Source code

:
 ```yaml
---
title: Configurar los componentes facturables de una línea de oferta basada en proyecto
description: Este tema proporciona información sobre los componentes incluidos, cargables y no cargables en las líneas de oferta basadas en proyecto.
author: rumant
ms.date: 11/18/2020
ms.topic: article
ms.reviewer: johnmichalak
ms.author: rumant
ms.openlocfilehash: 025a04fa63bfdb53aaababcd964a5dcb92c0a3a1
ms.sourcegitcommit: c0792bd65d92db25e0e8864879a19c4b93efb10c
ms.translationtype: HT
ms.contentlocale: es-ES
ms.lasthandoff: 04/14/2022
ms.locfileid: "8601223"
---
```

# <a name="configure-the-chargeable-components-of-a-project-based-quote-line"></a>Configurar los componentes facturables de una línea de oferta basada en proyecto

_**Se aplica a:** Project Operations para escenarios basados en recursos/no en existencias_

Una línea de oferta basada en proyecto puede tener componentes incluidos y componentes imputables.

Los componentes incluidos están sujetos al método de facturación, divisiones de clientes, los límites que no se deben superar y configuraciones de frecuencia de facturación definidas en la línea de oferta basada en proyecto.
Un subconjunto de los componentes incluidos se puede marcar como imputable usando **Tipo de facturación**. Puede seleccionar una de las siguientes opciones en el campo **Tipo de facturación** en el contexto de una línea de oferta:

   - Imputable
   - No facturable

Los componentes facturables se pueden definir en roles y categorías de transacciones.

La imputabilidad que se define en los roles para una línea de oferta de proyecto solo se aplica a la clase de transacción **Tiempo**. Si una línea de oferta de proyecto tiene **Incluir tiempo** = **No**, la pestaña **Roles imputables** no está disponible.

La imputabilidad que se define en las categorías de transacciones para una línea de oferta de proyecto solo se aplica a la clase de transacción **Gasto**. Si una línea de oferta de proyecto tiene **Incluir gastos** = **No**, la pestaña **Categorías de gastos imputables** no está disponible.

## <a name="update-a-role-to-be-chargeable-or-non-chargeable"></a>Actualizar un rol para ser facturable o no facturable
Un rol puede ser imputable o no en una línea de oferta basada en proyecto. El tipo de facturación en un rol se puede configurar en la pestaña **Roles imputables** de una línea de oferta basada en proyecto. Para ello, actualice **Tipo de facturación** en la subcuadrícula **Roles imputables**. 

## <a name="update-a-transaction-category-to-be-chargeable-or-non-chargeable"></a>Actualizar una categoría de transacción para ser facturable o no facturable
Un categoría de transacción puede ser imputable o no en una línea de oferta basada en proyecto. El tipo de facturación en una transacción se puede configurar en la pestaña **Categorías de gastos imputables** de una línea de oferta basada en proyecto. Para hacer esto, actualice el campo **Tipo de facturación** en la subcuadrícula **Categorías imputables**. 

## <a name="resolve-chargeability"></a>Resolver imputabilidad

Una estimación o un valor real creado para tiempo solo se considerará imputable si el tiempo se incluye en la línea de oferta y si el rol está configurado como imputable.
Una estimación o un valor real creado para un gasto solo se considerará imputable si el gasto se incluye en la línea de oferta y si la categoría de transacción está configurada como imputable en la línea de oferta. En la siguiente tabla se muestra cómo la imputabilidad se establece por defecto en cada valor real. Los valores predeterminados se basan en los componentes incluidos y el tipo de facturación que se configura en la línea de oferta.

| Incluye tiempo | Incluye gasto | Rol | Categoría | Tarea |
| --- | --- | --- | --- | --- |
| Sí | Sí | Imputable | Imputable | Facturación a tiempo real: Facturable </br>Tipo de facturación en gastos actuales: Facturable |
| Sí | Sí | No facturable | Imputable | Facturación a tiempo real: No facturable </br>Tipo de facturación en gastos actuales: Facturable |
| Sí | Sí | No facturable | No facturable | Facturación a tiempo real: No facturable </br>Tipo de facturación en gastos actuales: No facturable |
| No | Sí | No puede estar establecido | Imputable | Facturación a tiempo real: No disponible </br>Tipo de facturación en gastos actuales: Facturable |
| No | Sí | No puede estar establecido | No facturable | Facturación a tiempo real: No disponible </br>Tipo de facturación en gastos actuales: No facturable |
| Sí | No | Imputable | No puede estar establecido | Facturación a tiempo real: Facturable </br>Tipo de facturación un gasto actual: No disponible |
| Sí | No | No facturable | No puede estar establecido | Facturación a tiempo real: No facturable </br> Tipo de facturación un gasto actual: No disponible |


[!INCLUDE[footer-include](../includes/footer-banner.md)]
——————————
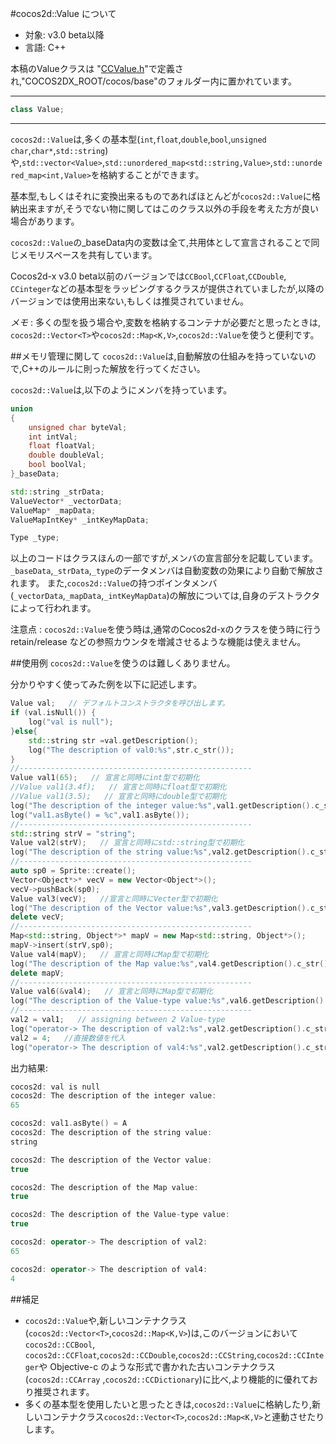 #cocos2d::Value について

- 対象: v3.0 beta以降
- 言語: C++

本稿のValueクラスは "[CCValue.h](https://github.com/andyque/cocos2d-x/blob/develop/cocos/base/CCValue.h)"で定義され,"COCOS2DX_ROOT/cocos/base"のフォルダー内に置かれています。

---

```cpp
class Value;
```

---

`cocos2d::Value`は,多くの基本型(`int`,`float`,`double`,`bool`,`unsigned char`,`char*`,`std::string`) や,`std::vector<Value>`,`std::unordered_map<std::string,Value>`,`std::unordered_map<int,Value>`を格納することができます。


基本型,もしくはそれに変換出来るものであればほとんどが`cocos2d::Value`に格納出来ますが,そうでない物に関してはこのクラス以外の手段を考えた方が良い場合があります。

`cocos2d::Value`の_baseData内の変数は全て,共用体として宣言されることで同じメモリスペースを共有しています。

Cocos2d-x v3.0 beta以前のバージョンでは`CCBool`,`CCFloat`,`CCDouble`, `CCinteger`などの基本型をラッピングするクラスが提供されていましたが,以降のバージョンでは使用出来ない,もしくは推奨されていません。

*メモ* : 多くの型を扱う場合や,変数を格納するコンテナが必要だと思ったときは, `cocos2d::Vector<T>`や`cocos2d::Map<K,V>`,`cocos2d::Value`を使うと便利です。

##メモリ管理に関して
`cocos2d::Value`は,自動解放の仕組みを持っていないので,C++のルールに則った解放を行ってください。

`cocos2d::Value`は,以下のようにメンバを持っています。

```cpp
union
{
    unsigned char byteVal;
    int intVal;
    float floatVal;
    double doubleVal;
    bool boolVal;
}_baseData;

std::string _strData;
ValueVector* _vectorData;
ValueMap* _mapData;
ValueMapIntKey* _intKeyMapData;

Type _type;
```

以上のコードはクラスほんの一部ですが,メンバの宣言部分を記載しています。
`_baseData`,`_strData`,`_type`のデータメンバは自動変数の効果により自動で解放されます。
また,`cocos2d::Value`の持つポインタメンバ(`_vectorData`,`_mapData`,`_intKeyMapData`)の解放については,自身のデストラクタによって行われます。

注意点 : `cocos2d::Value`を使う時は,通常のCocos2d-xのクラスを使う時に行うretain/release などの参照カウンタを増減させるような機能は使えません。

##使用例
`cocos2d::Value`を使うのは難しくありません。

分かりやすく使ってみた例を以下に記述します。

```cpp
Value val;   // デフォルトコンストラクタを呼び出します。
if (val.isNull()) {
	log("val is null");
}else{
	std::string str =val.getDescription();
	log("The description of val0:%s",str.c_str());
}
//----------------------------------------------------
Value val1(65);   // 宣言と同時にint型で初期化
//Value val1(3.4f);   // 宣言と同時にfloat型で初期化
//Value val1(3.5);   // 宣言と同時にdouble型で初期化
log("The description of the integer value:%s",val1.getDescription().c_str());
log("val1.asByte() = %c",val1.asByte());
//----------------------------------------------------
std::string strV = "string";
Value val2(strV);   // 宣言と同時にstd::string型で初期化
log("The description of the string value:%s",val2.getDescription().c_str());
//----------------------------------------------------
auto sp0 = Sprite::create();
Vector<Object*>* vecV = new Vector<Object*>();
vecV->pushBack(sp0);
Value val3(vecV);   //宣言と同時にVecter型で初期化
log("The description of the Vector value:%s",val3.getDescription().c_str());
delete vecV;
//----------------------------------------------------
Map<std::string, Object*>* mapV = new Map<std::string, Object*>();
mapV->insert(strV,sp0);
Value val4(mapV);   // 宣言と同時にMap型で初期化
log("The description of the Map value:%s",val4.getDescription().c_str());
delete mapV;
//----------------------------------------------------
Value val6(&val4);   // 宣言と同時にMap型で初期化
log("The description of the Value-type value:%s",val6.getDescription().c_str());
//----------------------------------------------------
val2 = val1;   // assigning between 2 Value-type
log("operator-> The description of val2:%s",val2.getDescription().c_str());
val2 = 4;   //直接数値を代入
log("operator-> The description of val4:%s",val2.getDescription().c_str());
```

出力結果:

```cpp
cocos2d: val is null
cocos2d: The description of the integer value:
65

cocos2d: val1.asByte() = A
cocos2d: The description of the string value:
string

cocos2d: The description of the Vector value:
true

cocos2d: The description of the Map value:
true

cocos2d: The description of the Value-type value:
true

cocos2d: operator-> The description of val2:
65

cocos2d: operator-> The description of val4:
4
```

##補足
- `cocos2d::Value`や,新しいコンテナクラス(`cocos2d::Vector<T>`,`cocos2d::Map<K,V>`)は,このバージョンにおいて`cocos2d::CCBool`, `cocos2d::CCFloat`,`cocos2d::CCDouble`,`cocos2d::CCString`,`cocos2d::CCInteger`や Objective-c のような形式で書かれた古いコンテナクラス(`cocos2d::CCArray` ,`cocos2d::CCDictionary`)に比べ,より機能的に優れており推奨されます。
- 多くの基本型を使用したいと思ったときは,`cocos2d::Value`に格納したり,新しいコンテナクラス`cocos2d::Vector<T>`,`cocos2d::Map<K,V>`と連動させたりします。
——————————
* DESCRIPTION OF THE TASK *
All lines in the listing above with the string "Actualizar" should be returned.

* WORKED SOLUTION *
## <a name="update-a-role-to-be-chargeable-or-non-chargeable"></a>Actualizar un rol para ser facturable o no facturable
## <a name="update-a-transaction-category-to-be-chargeable-or-non-chargeable"></a>Actualizar una categoría de transacción para ser facturable o no facturable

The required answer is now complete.